ABOUT THIS EXERCISE:
For each line of the listing that contains "gelijklopend", make a copy and return it.
[Start of Attachment]
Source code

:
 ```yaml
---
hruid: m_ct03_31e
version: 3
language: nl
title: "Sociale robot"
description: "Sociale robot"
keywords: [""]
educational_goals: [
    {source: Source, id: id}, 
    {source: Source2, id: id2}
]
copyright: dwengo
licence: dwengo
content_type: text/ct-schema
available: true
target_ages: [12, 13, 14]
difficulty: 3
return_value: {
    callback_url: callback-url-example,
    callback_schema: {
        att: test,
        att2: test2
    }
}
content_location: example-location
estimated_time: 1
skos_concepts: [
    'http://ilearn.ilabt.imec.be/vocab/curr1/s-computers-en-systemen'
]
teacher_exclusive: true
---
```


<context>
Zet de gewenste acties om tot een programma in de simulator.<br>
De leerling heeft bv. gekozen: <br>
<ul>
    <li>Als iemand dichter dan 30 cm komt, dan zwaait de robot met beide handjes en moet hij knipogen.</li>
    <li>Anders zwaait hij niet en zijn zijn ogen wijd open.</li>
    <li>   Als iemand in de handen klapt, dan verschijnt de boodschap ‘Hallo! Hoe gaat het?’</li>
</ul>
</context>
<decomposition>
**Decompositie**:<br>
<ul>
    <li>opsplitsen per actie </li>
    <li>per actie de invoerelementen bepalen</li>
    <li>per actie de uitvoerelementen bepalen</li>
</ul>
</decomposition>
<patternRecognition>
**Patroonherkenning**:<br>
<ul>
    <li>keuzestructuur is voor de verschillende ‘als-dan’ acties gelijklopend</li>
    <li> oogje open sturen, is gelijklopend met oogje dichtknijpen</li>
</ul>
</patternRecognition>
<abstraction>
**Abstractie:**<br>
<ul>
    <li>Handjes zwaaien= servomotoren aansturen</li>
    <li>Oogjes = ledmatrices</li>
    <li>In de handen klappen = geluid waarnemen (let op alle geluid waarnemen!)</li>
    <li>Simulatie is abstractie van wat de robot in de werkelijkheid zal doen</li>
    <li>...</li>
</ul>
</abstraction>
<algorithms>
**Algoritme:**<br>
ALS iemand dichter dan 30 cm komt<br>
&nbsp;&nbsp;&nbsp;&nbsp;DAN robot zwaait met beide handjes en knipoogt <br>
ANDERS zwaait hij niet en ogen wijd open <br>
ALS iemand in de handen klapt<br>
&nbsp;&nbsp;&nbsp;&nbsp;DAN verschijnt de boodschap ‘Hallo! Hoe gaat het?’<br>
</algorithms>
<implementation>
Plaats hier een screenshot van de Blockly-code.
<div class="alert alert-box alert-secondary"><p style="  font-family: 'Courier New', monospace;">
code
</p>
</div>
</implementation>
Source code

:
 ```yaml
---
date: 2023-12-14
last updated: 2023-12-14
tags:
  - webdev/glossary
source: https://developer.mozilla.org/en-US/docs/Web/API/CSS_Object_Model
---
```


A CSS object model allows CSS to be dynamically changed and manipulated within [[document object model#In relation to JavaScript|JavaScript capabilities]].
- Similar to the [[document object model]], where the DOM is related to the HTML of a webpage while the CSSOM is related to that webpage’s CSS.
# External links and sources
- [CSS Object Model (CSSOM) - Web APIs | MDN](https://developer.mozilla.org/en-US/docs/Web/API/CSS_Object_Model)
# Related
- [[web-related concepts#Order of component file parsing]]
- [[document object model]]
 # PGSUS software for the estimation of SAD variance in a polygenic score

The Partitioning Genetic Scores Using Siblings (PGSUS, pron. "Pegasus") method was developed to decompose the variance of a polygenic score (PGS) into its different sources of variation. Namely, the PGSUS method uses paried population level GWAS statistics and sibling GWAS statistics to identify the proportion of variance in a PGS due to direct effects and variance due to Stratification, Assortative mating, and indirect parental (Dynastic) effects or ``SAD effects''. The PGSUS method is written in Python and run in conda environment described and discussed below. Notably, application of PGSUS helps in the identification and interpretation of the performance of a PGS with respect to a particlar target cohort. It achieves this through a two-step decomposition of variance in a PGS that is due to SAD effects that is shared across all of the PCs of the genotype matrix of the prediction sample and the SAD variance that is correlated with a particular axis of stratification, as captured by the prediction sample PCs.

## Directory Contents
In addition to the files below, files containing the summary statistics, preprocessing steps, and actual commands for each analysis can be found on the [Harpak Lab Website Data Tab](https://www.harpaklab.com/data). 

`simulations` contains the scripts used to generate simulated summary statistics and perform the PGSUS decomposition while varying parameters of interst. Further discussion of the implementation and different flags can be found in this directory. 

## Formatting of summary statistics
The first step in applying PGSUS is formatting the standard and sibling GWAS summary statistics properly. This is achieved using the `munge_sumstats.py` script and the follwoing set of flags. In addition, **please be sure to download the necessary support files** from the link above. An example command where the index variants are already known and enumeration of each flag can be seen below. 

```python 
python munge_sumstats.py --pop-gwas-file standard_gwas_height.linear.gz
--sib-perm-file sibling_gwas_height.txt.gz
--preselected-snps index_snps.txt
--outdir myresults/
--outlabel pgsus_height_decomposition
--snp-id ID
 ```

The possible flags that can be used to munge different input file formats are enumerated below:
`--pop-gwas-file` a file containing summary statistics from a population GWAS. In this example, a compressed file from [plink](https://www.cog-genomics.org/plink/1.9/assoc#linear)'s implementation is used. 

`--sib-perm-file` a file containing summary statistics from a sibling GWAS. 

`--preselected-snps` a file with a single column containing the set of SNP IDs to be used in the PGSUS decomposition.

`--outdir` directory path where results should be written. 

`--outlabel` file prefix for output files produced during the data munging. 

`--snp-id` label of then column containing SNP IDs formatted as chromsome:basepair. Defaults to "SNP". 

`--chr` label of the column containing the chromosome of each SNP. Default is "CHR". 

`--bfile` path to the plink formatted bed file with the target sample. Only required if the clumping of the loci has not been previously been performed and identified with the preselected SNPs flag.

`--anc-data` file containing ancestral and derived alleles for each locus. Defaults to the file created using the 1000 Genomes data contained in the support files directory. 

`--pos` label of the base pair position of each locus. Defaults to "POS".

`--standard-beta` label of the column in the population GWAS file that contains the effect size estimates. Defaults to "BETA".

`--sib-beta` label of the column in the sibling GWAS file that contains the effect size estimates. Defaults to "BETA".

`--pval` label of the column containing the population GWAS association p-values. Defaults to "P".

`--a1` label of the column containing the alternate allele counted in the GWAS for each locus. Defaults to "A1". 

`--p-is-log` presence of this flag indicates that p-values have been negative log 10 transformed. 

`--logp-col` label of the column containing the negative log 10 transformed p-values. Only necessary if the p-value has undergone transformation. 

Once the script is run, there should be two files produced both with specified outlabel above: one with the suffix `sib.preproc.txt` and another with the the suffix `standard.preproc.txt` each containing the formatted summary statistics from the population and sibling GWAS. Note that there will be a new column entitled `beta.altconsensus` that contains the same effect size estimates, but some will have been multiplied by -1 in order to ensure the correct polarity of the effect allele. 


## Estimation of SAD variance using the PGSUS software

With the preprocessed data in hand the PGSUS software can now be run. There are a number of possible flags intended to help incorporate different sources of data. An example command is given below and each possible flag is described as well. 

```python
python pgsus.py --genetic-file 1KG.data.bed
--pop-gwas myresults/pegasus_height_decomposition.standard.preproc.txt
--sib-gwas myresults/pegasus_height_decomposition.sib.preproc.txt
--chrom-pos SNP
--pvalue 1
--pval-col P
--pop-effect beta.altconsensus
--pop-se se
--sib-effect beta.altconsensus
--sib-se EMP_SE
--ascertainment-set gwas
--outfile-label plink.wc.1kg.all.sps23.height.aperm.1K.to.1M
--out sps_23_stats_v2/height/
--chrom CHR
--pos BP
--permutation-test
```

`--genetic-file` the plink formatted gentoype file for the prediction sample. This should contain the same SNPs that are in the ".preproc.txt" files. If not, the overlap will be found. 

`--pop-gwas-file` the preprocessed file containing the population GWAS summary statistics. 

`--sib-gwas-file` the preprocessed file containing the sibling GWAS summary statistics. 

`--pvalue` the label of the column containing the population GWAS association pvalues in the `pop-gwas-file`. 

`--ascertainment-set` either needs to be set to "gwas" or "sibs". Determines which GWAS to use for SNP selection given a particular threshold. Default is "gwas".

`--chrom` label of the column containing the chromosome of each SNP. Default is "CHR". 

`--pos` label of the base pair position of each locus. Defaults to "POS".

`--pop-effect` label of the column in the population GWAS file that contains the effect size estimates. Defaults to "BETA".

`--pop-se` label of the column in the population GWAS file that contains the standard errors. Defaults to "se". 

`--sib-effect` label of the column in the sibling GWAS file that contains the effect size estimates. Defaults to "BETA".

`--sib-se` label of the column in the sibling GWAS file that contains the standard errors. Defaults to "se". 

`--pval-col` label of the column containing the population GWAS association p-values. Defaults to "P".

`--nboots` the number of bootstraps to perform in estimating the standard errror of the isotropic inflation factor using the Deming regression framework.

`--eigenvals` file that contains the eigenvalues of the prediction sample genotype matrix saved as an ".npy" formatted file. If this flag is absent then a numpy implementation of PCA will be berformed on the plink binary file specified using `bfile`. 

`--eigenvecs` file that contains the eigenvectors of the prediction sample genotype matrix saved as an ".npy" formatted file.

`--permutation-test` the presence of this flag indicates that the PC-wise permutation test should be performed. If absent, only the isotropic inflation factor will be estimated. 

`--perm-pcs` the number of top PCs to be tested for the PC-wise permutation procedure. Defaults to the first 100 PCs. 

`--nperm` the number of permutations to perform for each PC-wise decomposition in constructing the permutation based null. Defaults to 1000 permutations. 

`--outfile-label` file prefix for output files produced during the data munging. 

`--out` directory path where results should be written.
[End of Attachment]
EXERCISE ANSWER:
    <li>keuzestructuur is voor de verschillende ‘als-dan’ acties gelijklopend</li>
    <li> oogje open sturen, is gelijklopend met oogje dichtknijpen</li>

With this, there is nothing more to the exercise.